BEGIN

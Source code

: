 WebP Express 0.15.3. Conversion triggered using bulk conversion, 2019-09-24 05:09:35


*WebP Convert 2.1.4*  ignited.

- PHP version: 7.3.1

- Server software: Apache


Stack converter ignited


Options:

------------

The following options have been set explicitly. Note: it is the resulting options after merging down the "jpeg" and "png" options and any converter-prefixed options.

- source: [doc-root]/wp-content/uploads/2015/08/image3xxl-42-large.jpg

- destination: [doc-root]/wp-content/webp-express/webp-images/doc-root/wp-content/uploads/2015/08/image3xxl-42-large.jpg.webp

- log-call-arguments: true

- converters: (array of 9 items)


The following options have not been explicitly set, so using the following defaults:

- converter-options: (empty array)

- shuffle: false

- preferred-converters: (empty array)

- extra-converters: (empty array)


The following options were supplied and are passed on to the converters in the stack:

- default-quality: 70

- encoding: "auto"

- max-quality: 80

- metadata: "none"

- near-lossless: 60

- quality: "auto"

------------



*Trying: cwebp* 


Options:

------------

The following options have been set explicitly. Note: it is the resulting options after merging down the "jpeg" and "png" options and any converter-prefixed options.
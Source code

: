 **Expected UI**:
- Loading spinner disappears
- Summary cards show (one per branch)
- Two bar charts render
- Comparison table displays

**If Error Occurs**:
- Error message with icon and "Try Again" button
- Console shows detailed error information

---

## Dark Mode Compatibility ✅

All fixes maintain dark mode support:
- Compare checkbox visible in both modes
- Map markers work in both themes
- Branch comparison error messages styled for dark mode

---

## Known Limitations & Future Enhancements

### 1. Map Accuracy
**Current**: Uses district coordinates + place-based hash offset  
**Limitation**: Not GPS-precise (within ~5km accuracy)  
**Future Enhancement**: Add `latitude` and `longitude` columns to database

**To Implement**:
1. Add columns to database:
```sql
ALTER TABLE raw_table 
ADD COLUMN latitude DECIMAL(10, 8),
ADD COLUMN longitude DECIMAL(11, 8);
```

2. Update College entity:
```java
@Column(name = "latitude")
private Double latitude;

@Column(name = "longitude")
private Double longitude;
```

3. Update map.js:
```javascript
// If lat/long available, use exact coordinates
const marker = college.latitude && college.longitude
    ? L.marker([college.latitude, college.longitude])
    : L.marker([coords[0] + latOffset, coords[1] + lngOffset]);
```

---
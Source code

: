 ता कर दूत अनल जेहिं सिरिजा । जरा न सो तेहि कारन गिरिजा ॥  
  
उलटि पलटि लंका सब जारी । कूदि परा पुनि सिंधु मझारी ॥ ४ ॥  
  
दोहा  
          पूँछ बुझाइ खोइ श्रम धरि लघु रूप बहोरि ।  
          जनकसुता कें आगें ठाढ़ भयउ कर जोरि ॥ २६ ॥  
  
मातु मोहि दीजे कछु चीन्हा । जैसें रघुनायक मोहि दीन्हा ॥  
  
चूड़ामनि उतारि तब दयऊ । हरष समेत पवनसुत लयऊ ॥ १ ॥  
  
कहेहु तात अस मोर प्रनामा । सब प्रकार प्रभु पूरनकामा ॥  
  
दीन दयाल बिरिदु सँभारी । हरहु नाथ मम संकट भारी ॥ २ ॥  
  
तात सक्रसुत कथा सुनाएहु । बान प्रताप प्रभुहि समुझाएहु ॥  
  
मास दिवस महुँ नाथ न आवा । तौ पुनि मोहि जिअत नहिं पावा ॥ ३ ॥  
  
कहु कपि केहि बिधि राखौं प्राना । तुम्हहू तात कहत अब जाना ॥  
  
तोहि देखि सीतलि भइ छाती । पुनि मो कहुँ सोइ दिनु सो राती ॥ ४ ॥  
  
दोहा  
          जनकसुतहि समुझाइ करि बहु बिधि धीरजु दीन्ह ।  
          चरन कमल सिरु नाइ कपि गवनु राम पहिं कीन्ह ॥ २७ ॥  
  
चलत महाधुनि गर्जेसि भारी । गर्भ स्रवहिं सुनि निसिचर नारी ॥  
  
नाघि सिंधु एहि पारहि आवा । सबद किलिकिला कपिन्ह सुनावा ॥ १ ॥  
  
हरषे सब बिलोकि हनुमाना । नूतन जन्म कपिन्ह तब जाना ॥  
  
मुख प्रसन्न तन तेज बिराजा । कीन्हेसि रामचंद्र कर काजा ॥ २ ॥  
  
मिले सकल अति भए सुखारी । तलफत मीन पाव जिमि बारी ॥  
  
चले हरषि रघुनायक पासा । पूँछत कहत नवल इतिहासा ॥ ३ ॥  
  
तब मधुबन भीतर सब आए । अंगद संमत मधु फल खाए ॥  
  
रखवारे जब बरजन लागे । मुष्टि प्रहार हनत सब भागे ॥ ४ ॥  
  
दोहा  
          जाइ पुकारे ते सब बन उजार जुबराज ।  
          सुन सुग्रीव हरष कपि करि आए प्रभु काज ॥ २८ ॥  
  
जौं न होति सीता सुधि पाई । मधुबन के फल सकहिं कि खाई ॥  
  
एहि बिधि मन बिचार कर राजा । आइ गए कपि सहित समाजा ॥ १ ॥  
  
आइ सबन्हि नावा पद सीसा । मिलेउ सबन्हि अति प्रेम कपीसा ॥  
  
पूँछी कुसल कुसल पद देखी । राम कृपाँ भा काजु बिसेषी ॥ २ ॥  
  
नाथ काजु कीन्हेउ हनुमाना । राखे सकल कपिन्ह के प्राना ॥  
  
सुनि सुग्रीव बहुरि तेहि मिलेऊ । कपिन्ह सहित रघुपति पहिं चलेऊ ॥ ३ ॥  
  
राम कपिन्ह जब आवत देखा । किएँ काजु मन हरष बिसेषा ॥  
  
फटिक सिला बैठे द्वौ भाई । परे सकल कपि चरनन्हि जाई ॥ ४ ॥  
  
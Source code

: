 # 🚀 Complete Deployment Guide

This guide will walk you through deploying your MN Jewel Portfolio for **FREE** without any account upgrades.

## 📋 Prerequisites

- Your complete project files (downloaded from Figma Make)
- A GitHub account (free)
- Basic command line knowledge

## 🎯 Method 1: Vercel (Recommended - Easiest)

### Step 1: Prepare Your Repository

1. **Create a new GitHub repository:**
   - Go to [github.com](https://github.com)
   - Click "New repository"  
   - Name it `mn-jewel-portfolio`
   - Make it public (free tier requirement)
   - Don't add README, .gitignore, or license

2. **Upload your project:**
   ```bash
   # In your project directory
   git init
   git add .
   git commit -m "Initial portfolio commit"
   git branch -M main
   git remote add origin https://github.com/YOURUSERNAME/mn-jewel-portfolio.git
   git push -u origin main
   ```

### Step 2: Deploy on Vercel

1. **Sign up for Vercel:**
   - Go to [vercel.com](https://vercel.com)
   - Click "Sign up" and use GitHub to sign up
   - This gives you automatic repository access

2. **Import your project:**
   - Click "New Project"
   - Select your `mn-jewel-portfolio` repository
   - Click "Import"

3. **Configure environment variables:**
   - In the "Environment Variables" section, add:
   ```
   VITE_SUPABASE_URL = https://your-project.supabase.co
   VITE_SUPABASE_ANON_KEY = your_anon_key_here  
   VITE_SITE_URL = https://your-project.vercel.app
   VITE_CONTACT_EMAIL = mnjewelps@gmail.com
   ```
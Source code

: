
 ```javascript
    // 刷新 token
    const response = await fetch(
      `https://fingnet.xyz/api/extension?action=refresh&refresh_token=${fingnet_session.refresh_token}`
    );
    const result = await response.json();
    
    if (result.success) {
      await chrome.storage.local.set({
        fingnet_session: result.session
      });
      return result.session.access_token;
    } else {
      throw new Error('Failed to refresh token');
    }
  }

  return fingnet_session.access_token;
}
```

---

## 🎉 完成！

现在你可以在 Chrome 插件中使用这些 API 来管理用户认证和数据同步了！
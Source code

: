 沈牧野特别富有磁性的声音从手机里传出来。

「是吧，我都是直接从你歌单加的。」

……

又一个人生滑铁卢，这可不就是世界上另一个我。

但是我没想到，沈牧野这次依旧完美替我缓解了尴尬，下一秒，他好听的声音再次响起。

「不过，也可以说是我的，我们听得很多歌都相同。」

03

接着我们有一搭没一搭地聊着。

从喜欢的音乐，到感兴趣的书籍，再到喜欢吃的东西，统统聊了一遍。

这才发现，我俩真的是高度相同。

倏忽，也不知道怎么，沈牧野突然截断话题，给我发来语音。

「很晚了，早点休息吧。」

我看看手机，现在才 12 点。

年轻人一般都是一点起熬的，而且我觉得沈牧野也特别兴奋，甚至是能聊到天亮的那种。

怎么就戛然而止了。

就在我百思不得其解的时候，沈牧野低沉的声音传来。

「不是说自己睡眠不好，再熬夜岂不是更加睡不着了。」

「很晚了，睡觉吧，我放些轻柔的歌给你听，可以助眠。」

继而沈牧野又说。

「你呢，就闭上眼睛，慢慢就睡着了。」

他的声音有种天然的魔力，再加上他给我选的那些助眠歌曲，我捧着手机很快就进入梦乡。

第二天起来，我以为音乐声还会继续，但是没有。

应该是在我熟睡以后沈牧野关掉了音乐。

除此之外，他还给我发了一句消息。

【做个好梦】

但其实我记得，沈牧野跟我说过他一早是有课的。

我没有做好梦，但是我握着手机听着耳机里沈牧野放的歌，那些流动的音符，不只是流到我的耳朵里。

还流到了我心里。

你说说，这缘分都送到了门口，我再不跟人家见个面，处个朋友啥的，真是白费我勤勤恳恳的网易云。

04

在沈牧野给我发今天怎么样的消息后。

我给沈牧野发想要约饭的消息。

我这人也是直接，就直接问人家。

END

If a line comes after the one with "- extra-converters: (empty array)", leave it out; reproduce exactly every line of the material from the first up to and including that one.

Response for this exercise »
Source code

: WebP Express 0.15.3. Conversion triggered using bulk conversion, 2019-09-24 05:09:35


*WebP Convert 2.1.4*  ignited.

- PHP version: 7.3.1

- Server software: Apache


Stack converter ignited


Options:

------------

The following options have been set explicitly. Note: it is the resulting options after merging down the "jpeg" and "png" options and any converter-prefixed options.

- source: [doc-root]/wp-content/uploads/2015/08/image3xxl-42-large.jpg

- destination: [doc-root]/wp-content/webp-express/webp-images/doc-root/wp-content/uploads/2015/08/image3xxl-42-large.jpg.webp

- log-call-arguments: true

- converters: (array of 9 items)


The following options have not been explicitly set, so using the following defaults:

- converter-options: (empty array)

- shuffle: false

- preferred-converters: (empty array)

- extra-converters: (empty array)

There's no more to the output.